### [Source texts of formatted documents]

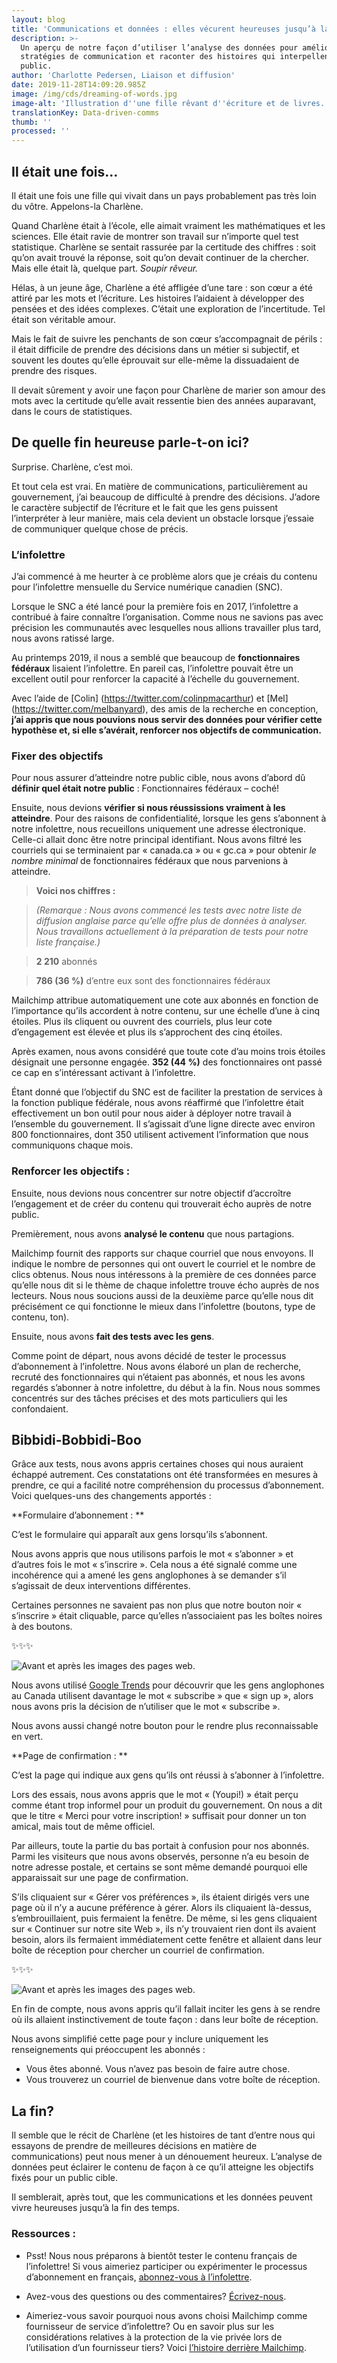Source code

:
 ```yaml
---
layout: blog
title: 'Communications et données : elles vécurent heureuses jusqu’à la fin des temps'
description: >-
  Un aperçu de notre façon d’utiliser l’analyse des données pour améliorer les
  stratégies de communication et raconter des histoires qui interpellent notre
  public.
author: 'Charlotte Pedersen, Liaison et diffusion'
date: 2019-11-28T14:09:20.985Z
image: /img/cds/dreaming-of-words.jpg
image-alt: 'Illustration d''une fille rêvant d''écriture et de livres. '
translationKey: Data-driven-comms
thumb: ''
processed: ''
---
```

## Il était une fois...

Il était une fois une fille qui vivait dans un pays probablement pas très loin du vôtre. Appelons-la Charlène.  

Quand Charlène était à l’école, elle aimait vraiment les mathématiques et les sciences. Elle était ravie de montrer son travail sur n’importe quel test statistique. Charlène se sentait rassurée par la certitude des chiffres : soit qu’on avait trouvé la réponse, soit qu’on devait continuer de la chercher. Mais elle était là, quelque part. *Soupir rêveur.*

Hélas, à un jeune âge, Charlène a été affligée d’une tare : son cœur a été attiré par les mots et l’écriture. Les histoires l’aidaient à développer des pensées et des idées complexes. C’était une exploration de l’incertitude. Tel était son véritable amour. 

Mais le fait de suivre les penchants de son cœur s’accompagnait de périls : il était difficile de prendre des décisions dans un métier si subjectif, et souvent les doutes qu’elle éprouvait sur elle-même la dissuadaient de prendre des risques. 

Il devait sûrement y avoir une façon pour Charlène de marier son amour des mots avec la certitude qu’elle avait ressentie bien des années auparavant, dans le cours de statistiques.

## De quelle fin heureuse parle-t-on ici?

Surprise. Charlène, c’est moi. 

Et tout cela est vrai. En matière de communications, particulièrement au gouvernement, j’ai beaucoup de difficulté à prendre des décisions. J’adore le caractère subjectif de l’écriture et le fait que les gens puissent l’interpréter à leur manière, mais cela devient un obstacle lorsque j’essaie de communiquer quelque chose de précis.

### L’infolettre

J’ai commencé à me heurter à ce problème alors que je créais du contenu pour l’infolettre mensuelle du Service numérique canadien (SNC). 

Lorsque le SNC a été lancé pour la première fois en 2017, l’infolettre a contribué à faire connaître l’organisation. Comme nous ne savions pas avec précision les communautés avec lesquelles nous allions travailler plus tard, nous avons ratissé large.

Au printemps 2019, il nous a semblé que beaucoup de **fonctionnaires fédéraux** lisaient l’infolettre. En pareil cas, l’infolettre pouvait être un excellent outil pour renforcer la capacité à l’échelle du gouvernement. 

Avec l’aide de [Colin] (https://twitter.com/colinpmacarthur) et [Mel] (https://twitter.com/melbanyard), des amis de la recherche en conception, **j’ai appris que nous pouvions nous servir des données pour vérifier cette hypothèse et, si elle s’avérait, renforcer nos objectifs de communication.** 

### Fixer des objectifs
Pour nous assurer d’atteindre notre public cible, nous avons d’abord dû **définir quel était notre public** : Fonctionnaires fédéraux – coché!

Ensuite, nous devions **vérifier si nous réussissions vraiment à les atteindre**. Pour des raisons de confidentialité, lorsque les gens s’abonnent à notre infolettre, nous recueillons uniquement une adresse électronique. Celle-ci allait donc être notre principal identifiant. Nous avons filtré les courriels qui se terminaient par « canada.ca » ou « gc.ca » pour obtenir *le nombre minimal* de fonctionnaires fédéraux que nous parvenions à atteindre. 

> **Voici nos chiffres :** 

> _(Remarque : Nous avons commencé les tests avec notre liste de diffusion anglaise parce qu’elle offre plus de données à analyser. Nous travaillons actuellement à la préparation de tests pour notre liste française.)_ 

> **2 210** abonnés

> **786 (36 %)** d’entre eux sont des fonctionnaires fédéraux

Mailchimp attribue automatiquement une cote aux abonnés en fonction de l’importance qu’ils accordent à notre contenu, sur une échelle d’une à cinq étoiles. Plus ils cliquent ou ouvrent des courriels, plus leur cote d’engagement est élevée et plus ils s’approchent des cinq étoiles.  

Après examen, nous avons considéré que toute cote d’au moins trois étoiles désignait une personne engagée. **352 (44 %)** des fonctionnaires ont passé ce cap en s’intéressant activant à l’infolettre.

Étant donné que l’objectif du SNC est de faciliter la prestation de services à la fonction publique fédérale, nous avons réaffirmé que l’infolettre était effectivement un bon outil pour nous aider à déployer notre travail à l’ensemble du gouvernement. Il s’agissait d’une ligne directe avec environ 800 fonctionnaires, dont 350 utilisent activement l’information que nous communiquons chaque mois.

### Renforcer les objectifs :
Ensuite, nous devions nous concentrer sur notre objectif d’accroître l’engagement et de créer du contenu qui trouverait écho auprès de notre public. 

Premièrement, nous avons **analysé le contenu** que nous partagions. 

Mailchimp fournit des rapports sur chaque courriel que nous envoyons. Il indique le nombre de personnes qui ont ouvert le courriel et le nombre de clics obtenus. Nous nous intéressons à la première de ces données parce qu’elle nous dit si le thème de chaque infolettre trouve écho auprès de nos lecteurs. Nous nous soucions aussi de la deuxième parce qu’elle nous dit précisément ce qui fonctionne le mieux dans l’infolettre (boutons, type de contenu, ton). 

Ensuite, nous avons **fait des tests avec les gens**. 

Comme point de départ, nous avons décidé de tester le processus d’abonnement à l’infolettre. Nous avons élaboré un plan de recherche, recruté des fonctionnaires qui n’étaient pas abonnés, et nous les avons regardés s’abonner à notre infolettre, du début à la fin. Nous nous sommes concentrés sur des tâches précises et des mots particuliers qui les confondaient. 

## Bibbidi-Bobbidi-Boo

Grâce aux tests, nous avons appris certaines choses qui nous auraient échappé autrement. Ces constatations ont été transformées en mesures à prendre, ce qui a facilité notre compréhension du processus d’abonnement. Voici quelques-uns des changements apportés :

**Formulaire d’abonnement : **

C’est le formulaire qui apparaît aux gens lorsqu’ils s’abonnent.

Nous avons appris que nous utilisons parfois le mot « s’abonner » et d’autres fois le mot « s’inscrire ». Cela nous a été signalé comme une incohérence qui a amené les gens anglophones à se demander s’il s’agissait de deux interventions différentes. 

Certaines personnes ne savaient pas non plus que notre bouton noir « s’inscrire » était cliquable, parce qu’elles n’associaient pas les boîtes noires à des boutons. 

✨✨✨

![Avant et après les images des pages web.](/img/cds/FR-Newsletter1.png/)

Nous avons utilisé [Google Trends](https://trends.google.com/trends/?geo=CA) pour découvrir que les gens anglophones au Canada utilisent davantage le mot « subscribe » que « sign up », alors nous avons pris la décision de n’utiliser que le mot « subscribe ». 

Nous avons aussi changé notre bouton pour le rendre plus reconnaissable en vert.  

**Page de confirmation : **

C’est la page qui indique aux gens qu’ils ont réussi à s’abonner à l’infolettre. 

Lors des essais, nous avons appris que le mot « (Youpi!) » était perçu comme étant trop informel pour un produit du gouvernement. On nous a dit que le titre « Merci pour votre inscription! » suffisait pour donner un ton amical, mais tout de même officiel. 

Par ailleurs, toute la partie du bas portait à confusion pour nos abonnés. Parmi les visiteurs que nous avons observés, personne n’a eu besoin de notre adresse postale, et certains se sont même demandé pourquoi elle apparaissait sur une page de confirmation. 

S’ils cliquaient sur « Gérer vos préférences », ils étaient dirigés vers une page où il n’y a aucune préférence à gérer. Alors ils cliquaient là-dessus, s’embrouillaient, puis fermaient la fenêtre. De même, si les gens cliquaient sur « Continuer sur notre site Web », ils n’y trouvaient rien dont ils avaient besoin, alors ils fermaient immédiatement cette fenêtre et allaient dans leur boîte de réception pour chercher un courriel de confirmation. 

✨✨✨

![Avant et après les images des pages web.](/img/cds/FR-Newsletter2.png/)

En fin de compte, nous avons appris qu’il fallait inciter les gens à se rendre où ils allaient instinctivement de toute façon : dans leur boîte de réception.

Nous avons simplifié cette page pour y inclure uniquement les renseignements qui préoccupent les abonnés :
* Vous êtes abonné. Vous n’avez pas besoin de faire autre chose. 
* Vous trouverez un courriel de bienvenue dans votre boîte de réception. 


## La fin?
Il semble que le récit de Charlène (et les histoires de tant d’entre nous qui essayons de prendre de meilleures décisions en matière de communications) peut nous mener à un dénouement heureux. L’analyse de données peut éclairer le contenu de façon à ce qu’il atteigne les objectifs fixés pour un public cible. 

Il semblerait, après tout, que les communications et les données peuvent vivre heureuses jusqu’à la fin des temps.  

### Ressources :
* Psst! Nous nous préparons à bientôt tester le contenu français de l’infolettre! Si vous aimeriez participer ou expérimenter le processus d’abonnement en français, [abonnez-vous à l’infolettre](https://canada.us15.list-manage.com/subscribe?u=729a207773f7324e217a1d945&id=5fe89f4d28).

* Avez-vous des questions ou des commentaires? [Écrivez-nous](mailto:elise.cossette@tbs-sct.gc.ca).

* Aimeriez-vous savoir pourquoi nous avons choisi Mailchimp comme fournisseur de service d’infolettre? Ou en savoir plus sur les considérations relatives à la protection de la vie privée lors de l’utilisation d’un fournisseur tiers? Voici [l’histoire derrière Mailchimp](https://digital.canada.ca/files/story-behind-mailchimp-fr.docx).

### [Aim of the exercise]
Give again, please, precisely the lines that begin the records and run through the line with "Hélas, à un" in it, keeping both end lines and dropping any pictures.

### [Reply]
Source code

:
 ```yaml
---
layout: blog
title: 'Communications et données : elles vécurent heureuses jusqu’à la fin des temps'
description: >-
  Un aperçu de notre façon d’utiliser l’analyse des données pour améliorer les
  stratégies de communication et raconter des histoires qui interpellent notre
  public.
author: 'Charlotte Pedersen, Liaison et diffusion'
date: 2019-11-28T14:09:20.985Z
image: /img/cds/dreaming-of-words.jpg
image-alt: 'Illustration d''une fille rêvant d''écriture et de livres. '
translationKey: Data-driven-comms
thumb: ''
processed: ''
---
```

## Il était une fois...

Il était une fois une fille qui vivait dans un pays probablement pas très loin du vôtre. Appelons-la Charlène.  

Quand Charlène était à l’école, elle aimait vraiment les mathématiques et les sciences. Elle était ravie de montrer son travail sur n’importe quel test statistique. Charlène se sentait rassurée par la certitude des chiffres : soit qu’on avait trouvé la réponse, soit qu’on devait continuer de la chercher. Mais elle était là, quelque part. *Soupir rêveur.*

Hélas, à un jeune âge, Charlène a été affligée d’une tare : son cœur a été attiré par les mots et l’écriture. Les histoires l’aidaient à développer des pensées et des idées complexes. C’était une exploration de l’incertitude. Tel était son véritable amour. 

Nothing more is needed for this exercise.